While en route to present a seminar, I had to change planes in Denver. On arrival in Denver, I checked the departures monitor for my connecting flight. There it was: gate B52 at 3:20 p.m., just as I had expected. It was a short flight on a tiny plane. I had taken many such flights from Denver, and they had all departed from B gates numbered in the 50s.
Having time to kill, I wandered around, periodically rechecking the monitor in case of a gate change. But, no, it was still B52 at 3:20 p.m.
At 2:50 p.m., I moseyed to gate B52. Strangely, the flight information wasn't yet posted, and no service agents were in sight. But, I knew that flights on tiny planes often board right at departure time, so the service agents were surely on their way.
Finally, at 3:00, the flight information was posted. But, it said San Francisco, departing at 4:15 p.m. What? I checked the departure monitor again. It said B52 at 3:20 p.m. How could this be?
And now it was 3:10 p.m. Something was very wrong. Once more, I checked the departure monitor. That's when I saw my departure gate wasn't B52; it was A52! Up until then, the monitor had read B52. I'm sure of it. I'm absolutely positive. But, now it said A52, and I was very far from A52, even at run-like-crazy speed!
To B or not to B
Off I went, hurrying, scurrying, and worrying, doing the airport slalom, swerving around people, veering this way and that, while setting a personal best for inter-terminal travel.

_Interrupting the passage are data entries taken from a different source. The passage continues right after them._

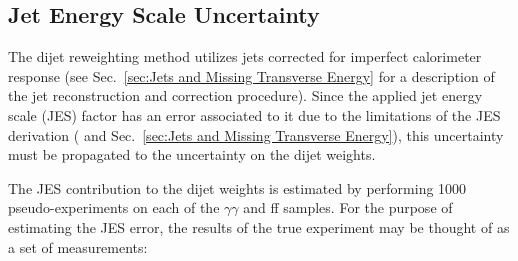 \documentclass[dissertation.tex]{subfiles}
\begin{document}



\subsection{Jet Energy Scale Uncertainty}

The dijet \pT reweighting method utilizes jets corrected for imperfect calorimeter response (see Sec.~\ref{sec:Jets and Missing Transverse Energy} for a description of the jet reconstruction and correction procedure).  Since the applied jet energy scale (JES) factor has an error associated to it due to the limitations of the JES derivation (\cite{CMS_JES_paper} and Sec.~\ref{sec:Jets and Missing Transverse Energy}), this uncertainty must be propagated to the uncertainty on the dijet \pT weights.

The JES contribution to the dijet \pT weights is estimated by performing 1000 pseudo-experiments on each of the $\gamma\gamma$ and ff samples.  For the purpose of estimating the JES error, the results of the true experiment may be thought of as a set of measurements:
\end{document}
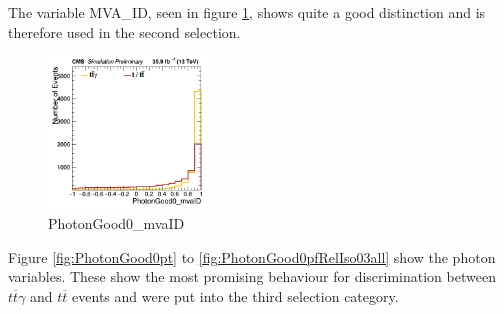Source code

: \documentclass[11pt]{scrartcl}
\begin{document}
The variable MVA\_ID, seen in figure \ref{fig:PhotonGood0mvaID}, shows quite a good distinction and is therefore used in the second selection.

	\begin{figure}[H]
	\centering
	\includegraphics[width=0.38\textwidth]{figures/Select2/PhotonGood0_mvaID.png}
	\caption{PhotonGood0\_mvaID}
 	\label{fig:PhotonGood0mvaID}
	\end{figure}
	
Figure \ref{fig:PhotonGood0pt} to \ref{fig:PhotonGood0pfRelIso03all} show the photon variables. These show the most promising behaviour for discrimination between $t\overline{t}\gamma$ and $t\overline{t}$ events and were put into the third selection category.
\end{document}
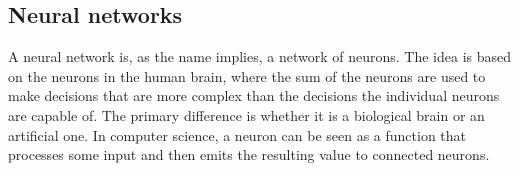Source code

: 



\subsection{Neural networks}
A neural network is, as the name implies, a network of neurons.
The idea is based on the neurons in the human brain, where the sum of the neurons are used to make decisions that are more complex than the decisions the individual neurons are capable of.
The primary difference is whether it is a biological brain or an artificial one. 
In computer science, a neuron can be seen as a function that processes some input and then emits the resulting value to connected neurons.

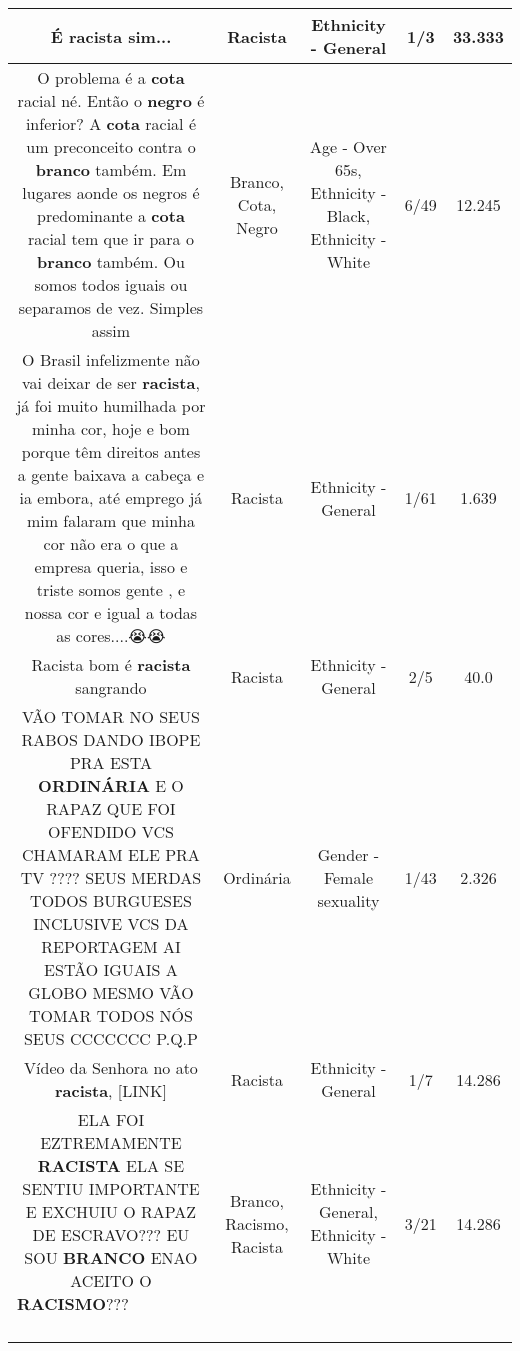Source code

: \documentclass[11pt]{article}
\newlength\mylength
\begin{document}
\begin{center}
\begin{longtable}{|C{.65\mylength}|C{.30\mylength}|C{.12\mylength}|C{.12\mylength}|C{.12\mylength}|}
  \small É \textbf{racista} sim...\normalsize   & Racista & Ethnicity - General & 1/3 & 33.333 \\  \hline
  \small O problema é a \textbf{cota} racial né. Então o \textbf{negro} é inferior? A \textbf{cota} racial é um preconceito contra o \textbf{branco} também. Em lugares aonde os negros é predominante a \textbf{cota} racial tem que ir para o \textbf{branco} também. Ou somos todos iguais ou separamos de vez.  Simples assim\normalsize   & Branco, Cota, Negro & Age - Over 65s, Ethnicity - Black, Ethnicity - White & 6/49 & 12.245 \\  \hline
  \small O Brasil infelizmente não vai deixar de ser \textbf{racista}, já foi muito humilhada por minha cor, hoje e bom porque têm direitos antes a gente baixava a cabeça e ia embora, até emprego já mim falaram que minha cor não era o que a empresa queria, isso e triste somos gente , e nossa cor e igual a todas as cores....😭😭\normalsize   & Racista & Ethnicity - General & 1/61 & 1.639 \\  \hline
  \small Racista bom é \textbf{racista} sangrando\normalsize   & Racista & Ethnicity - General & 2/5 & 40.0 \\  \hline
  \small VÃO TOMAR NO SEUS RABOS DANDO IBOPE PRA ESTA \textbf{ORDINÁRIA} E O RAPAZ QUE FOI OFENDIDO VCS CHAMARAM ELE PRA TV ???? SEUS MERDAS TODOS BURGUESES INCLUSIVE VCS DA REPORTAGEM AI ESTÃO IGUAIS A GLOBO MESMO VÃO TOMAR TODOS NÓS SEUS CCCCCCC P.Q.P\normalsize   & Ordinária & Gender - Female sexuality & 1/43 & 2.326 \\  \hline
  \small Vídeo da Senhora no ato \textbf{racista},  [LINK] \normalsize   & Racista & Ethnicity - General & 1/7 & 14.286 \\  \hline
  \small ELA FOI EZTREMAMENTE \textbf{RACISTA} ELA SE SENTIU IMPORTANTE E EXCHUIU O RAPAZ DE ESCRAVO??? EU SOU \textbf{BRANCO} ENAO ACEITO O \textbf{RACISMO}???👹👺👹👺👹👹😭😭😭😭😭😭😭😭😭😭😭😌😭\normalsize   & Branco, Racismo, Racista & Ethnicity - General, Ethnicity - White & 3/21 & 14.286 \\  \hline

\end{longtable}
\end{center}
\end{document}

3:11 p.m. ... 3:12 p.m ... 3:13 p.m. ...
Despite huffin' and puffin' regularly at the gym, I quickly became winded. Of course, on the treadmill I don't carry a laptop and carry-on bag.
3:14 p.m. ... 3:15 p.m. … 3:16 p.m. ...
Reaching gate A52 entailed racing through concourse B, rushing down two escalators, taking the train to concourse A (the forty-five-second wait for the train was twice as long as forever), dashing up two long escalators, and speeding to the end of concourse A. Whereupon, at 3:19 p.m., I discovered that my gate wasn't just A52 but A52, door H, downstairs, and at the end of a long corridor.
I gasped my way to door H. It was 3:20 p.m. on the dot. The plane was still there, and I was allowed to board.
Believing is Seeing
I had fallen victim to the "believing is seeing" syndrome. Once my heart rate slowed to a normal thumpety-thump and I reflected on the situation. I realized that when I first looked at the monitor, I saw what I expected to see: a B gate. Gate B52 fit my mental model of how things were, because that's how they'd been in the past. Once I "saw" B52, I kept seeing it each time I checked, even when the facts clearly stated otherwise.
Have you ever been so certain of what you believed to be the truth of a situation that you were blind-as I was-to the reality of the situation?
It turns out there's an entire field of research that focuses on types of blindness in which you see just fine yet miss what's happening right in front of you. One such type of blindness, called change blindness, is being blind to a change that takes place right in front of you. Another type, attentional blindness, results from focusing so intently on one thing that you don't notice something else. See the University of Illinois' Visual Recognition Lab's Web site for videos (some very humorous) that demonstrate these types of blindness.
The most well-known of the experiments in this field is the invisible gorilla experiment. In this experiment, you watch a video of several people, some in white shirts and some in black shirts, tossing two balls around. You're directed to silently count the number of tosses among the people in the white shirts. As they toss the balls around, a gorilla (or at least a confederate dressed as a gorilla) saunters right through the circle of ball-tossers. It stops in the middle, beats its chest, and walks away.
Do you think you'd see the gorilla? Most people say, absolutely, no question about it. And, maybe you would see it. But, about half the people who participate in the experiment are so preoccupied counting the balls that they missed the gorilla. Even people who are forewarned about the gorilla (such as you) sometimes watch the video and don't see it.
Try it yourself at the link above. Even if you see the gorilla, might you have missed it if you didn't know about it, as was the case for the research participants? Much as I wish I could say otherwise, I'd have been among those who didn't see it. I'd have been so focused on counting and so determined to get the count right that I'd have missed the gorilla altogether-just as I missed seeing my gate as A52.
What intrigues me about my departure gate situation is that I wasn't blind due to being distracted by something else; I was blind due to being distracted by my belief about what I'd see. As the research demonstrates, we sometimes see little of what's going on around us and easily miss essential information that's right in front of us. (Yet another reason not to text while driving.)
In preparation for future travels, I'm taking a remedial course in my ABCs.